Human Wreckage (Part 3)

I can’t walk out on this feeling, 
Cigarette burns phantom-project onto
The backs of my hands like leprosy, 
Hackles rise on the nape of my neck, 
Ghostly pliers wrench my fingernails out, 
Dripping protoplasm, blood and skin 
In white china wash basins.
I don’t smoke anymore or miscalculate where
To stub the butts; I fear only life in progress and 
My facial disintegration in the silvered baubles of man’s 
Vanity, aging and wrecking away.
The Japanese don’t torture me, 
And never did; I don’t bite my nails, 
So blame imagination for this particular afflict.
The pain sourced from loss of youth, of not having things
To look forward to, of you and I when young.

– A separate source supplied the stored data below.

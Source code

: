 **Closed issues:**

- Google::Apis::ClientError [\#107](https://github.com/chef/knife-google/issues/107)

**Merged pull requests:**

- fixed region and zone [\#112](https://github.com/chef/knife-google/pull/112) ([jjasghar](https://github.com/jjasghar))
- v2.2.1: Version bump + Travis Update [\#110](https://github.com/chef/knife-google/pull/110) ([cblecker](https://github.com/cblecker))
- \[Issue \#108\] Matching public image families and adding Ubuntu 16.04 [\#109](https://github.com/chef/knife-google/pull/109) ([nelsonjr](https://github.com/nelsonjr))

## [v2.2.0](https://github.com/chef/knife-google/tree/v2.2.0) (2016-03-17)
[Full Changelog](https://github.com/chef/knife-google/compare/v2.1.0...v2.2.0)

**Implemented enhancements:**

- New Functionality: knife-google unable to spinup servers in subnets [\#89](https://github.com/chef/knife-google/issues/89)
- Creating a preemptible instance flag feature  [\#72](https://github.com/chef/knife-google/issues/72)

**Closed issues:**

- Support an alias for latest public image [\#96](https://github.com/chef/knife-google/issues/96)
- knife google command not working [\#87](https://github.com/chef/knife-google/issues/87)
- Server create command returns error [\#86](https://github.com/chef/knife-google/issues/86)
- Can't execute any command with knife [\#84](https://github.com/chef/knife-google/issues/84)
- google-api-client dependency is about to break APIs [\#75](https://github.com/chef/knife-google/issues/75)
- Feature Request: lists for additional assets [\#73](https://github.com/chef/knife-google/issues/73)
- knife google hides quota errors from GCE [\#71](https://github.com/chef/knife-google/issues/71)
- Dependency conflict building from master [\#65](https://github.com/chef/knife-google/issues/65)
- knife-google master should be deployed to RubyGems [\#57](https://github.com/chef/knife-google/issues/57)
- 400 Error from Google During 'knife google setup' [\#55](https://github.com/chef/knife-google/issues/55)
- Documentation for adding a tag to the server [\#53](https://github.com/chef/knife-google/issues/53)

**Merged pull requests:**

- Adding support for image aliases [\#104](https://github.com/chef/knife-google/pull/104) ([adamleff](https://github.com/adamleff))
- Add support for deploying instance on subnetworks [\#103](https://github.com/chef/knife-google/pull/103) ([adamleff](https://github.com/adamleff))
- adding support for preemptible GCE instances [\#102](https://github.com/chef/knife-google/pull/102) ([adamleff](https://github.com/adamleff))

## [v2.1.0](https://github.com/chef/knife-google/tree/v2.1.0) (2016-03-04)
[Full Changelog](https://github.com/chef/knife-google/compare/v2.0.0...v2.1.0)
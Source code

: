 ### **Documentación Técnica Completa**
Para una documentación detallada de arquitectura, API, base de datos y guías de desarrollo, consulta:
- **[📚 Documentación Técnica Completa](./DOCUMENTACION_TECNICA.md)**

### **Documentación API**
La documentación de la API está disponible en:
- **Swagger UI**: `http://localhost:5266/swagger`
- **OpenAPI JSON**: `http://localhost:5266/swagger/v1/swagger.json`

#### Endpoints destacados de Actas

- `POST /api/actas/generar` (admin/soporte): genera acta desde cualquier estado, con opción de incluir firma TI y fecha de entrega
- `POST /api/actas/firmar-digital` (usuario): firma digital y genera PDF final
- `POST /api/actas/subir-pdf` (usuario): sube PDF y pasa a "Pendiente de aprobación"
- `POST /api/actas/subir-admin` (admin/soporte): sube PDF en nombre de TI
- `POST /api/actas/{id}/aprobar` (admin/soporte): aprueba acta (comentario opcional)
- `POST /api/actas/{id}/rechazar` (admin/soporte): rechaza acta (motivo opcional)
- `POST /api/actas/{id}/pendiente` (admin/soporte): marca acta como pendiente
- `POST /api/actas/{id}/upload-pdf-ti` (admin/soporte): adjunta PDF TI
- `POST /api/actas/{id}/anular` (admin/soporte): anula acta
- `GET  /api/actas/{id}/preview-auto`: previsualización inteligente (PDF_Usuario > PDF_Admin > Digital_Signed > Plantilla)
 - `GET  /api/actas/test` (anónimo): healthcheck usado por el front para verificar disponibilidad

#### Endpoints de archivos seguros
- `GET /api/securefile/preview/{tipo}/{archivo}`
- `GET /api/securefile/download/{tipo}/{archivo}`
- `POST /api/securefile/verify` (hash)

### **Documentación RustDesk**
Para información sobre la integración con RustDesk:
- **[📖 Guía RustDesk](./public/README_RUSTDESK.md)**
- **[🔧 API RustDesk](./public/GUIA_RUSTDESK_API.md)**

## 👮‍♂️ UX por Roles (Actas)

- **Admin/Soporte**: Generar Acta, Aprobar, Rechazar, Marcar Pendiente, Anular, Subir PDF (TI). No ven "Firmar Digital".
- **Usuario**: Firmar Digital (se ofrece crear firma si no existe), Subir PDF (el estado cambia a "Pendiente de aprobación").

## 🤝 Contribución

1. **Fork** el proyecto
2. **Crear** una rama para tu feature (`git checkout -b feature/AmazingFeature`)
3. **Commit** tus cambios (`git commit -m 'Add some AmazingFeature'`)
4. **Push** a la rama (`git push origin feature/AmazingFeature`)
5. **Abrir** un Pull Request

Of holding hands, fingers slick with chip fat and 
Salt grains and vinegar, on choppy seaside promenades, 
Looking out at the distant sea, 
Wordlessly proclaiming and swearing
To that promiscuously bruised horizon
Of love never ending, eternal. 
You are still by my side, but you are no longer her,
She of the curious beauty and eager body moves,
Rapid foreplay and quick, easy orgasms.
And I am alien even to myself; we are not
The callow couple, innocent, loyal to dreams…in love.
I want the past back, but it is a
Slithering rush of dead air, filtering nowhere,
Only breathing migraine memory in my head.
Blindingly compelling with a litany of longing:
I want to go back, I want to go back, I want to go back…
The impossibility of my one object of desire, my past,
Grins wolfishly, shakes head and wags finger,
Vampirically draining my soul from off white to near dark.